DATA PROVIDED =>

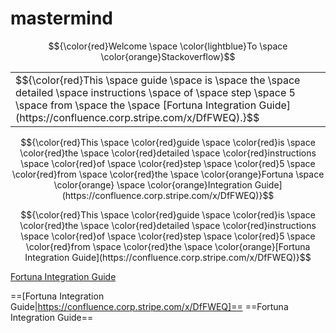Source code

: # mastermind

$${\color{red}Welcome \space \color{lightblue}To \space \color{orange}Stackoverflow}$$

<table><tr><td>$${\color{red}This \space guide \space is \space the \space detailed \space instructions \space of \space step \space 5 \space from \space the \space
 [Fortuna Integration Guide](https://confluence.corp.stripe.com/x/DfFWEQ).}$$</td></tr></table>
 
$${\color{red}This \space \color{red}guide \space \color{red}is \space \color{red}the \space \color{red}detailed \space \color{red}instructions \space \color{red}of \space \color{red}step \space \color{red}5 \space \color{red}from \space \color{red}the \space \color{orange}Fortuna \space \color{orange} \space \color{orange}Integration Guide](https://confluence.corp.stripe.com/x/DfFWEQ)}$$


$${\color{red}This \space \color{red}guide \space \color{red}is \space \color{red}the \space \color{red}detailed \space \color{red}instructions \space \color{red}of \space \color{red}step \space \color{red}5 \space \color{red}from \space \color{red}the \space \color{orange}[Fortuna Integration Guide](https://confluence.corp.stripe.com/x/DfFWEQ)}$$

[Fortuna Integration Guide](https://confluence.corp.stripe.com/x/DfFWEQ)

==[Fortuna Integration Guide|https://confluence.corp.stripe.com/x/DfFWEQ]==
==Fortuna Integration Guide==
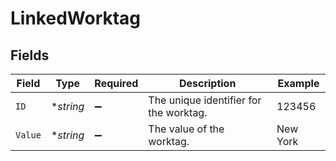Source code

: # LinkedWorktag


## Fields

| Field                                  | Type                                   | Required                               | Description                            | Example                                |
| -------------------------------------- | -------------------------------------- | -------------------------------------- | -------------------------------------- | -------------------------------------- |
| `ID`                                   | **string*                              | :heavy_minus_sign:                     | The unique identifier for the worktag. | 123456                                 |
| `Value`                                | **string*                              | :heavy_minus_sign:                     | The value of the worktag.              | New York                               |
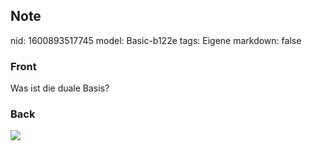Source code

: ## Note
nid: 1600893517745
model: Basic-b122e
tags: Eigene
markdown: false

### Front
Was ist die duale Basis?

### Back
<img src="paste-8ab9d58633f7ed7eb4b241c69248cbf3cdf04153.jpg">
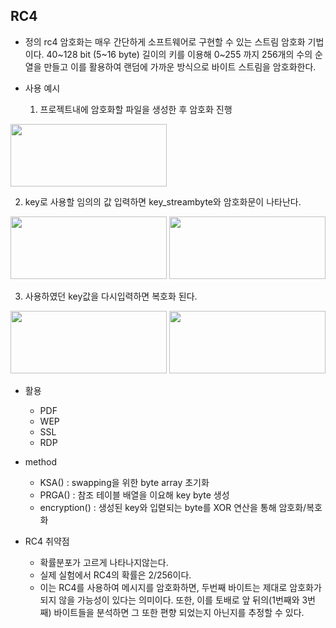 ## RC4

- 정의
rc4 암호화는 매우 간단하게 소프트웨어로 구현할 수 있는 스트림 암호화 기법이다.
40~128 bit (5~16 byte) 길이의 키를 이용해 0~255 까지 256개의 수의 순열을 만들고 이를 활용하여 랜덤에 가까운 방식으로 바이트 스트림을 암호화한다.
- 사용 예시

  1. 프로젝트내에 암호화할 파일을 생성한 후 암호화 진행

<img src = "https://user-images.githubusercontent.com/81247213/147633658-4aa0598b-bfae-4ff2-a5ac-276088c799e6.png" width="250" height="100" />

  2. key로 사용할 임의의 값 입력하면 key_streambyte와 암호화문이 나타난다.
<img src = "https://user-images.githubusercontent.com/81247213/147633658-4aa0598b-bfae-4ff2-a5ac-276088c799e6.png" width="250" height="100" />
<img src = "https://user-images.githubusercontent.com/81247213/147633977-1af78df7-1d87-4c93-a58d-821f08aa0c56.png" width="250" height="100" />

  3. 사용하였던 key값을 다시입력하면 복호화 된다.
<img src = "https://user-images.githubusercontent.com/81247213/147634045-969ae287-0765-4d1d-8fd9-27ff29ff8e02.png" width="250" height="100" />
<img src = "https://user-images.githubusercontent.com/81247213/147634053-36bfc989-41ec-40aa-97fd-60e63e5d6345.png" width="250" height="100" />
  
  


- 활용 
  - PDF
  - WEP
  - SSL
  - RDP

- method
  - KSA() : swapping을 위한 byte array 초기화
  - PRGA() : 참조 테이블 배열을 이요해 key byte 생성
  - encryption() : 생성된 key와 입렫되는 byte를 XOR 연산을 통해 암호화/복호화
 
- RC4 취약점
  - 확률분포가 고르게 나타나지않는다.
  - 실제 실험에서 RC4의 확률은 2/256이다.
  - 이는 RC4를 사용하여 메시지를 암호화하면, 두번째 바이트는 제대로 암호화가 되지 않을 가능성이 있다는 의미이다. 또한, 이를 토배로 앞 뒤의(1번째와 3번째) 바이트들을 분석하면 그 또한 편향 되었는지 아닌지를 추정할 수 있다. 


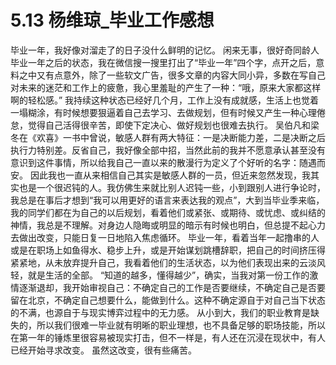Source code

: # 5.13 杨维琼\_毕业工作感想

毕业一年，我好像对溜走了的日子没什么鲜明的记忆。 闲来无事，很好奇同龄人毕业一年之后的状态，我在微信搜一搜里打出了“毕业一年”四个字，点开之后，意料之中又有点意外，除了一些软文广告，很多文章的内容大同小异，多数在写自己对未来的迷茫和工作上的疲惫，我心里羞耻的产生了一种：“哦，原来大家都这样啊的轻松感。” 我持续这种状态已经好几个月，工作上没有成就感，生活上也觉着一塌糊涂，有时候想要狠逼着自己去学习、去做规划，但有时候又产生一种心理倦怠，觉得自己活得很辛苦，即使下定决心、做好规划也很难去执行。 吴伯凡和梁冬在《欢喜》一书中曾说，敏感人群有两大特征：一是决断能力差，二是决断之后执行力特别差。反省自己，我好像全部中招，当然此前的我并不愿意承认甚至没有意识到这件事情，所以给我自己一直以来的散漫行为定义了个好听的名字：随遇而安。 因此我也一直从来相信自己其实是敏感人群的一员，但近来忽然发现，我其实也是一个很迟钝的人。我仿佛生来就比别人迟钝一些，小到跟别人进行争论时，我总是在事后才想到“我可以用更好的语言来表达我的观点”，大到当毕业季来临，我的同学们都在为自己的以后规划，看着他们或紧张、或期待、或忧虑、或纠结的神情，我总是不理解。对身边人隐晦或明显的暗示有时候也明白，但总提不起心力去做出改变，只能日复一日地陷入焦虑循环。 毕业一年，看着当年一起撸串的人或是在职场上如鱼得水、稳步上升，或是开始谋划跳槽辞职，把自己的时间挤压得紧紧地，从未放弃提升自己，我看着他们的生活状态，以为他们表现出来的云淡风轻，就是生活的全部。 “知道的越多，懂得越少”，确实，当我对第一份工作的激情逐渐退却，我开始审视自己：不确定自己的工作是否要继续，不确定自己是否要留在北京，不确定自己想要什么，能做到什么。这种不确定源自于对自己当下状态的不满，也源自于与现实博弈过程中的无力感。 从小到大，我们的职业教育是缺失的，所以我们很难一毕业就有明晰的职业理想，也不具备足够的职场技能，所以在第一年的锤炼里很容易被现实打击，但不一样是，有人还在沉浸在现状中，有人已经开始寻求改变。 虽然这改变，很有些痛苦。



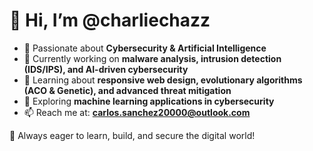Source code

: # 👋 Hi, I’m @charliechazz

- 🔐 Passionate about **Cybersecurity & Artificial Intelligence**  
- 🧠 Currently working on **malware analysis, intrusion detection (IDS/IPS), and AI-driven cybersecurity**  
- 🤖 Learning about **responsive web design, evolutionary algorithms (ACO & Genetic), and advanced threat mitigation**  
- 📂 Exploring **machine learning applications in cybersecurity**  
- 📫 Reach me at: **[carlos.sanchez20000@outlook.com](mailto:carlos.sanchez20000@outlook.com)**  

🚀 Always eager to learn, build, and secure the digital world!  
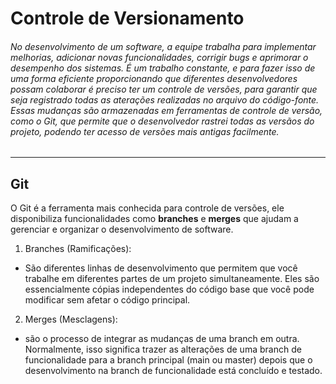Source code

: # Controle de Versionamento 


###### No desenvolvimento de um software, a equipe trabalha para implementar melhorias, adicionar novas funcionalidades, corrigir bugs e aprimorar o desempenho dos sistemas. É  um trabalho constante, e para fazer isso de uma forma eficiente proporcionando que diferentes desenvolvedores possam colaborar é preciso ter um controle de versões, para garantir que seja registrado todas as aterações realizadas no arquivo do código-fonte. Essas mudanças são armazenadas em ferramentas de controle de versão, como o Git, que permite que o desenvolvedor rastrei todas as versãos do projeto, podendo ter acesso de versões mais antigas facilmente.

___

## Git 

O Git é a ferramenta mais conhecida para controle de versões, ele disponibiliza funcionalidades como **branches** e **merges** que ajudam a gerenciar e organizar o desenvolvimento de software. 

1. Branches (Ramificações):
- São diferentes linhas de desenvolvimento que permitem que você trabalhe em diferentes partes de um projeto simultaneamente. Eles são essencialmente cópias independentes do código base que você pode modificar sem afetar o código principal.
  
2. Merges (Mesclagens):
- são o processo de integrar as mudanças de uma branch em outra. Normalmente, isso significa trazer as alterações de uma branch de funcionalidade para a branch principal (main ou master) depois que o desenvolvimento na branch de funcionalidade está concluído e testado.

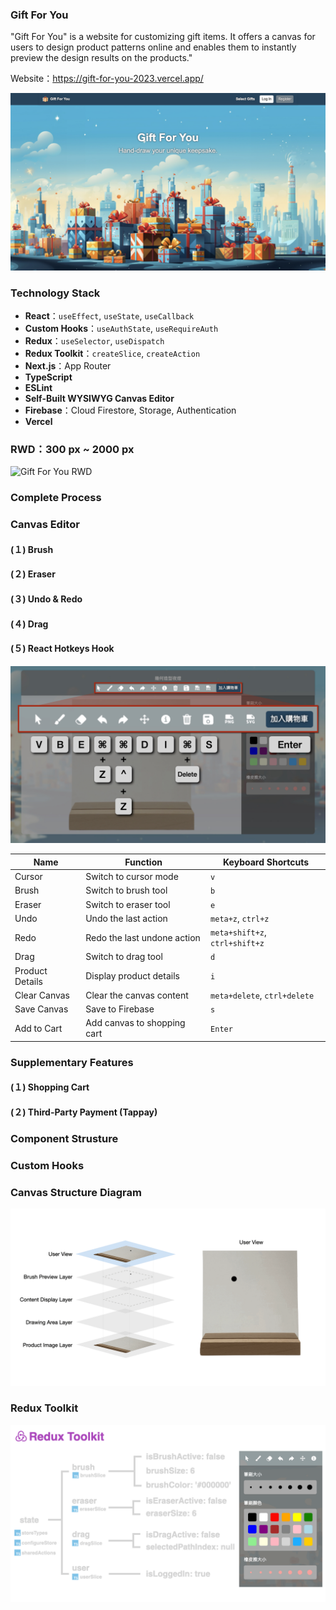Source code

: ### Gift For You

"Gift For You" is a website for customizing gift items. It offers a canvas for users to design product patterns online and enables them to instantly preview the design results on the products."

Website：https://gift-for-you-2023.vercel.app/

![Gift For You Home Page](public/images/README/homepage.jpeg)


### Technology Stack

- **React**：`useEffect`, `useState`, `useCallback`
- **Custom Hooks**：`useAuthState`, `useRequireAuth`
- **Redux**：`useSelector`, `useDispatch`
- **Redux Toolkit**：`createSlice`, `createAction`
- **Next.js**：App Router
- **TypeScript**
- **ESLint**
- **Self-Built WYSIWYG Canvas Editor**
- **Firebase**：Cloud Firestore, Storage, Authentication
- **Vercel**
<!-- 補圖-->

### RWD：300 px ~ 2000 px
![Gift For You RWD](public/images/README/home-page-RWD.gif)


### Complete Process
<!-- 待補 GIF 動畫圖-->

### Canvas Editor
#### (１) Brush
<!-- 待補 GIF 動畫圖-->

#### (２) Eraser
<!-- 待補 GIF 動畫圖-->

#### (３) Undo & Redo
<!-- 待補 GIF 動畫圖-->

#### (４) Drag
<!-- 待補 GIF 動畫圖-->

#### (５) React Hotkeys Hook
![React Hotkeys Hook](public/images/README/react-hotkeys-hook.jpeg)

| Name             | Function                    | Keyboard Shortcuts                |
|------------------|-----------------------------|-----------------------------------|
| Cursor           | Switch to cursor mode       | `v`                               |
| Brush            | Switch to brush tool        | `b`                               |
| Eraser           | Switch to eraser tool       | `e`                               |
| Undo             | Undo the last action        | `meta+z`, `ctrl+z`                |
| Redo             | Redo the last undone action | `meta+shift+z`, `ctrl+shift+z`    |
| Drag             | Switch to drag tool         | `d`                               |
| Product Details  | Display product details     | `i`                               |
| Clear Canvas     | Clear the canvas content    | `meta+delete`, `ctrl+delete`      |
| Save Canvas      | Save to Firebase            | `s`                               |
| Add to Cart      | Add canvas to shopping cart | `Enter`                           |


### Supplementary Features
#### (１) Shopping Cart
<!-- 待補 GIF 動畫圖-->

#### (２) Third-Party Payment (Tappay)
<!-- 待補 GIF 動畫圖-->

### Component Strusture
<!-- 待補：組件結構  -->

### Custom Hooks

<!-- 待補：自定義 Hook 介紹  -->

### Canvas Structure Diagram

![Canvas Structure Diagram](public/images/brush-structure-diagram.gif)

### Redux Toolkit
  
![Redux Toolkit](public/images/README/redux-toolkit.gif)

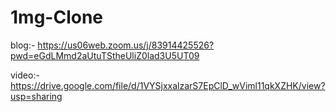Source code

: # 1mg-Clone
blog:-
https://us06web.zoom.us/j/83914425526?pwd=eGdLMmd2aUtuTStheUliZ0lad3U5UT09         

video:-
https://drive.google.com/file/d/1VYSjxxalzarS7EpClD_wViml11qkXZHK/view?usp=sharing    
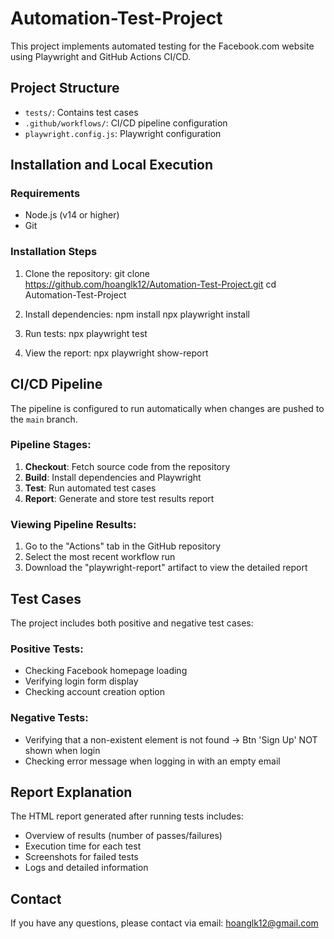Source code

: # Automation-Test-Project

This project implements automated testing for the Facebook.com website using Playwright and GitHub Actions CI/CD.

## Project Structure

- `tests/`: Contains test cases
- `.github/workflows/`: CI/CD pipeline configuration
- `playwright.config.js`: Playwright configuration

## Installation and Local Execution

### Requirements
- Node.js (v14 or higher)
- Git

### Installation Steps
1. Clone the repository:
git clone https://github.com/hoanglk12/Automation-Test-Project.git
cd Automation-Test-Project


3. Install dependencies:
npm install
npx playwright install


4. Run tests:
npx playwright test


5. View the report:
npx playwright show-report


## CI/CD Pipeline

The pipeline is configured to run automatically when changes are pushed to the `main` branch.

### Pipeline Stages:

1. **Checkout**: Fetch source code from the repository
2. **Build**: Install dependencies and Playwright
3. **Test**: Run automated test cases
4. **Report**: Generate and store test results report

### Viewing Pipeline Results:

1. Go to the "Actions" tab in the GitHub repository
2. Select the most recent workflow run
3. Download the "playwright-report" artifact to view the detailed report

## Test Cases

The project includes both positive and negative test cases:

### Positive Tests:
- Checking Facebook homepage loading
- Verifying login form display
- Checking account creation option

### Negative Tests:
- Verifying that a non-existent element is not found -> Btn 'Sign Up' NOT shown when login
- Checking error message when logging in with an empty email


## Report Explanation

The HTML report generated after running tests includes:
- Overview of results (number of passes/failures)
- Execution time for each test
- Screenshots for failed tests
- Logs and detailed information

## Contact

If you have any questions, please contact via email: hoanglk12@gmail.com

ACTION ITEM => Your reply should be the lines from the one that contains "## CI/CD Pipeline" through the end of the listing above, repeated exactly.

SOLUTION FOR THIS EXERCISE =>
## CI/CD Pipeline

The pipeline is configured to run automatically when changes are pushed to the `main` branch.

### Pipeline Stages:

1. **Checkout**: Fetch source code from the repository
2. **Build**: Install dependencies and Playwright
3. **Test**: Run automated test cases
4. **Report**: Generate and store test results report

### Viewing Pipeline Results:

1. Go to the "Actions" tab in the GitHub repository
2. Select the most recent workflow run
3. Download the "playwright-report" artifact to view the detailed report

## Test Cases

The project includes both positive and negative test cases:

### Positive Tests:
- Checking Facebook homepage loading
- Verifying login form display
- Checking account creation option

### Negative Tests:
- Verifying that a non-existent element is not found -> Btn 'Sign Up' NOT shown when login
- Checking error message when logging in with an empty email


## Report Explanation

The HTML report generated after running tests includes:
- Overview of results (number of passes/failures)
- Execution time for each test
- Screenshots for failed tests
- Logs and detailed information

## Contact

If you have any questions, please contact via email: hoanglk12@gmail.com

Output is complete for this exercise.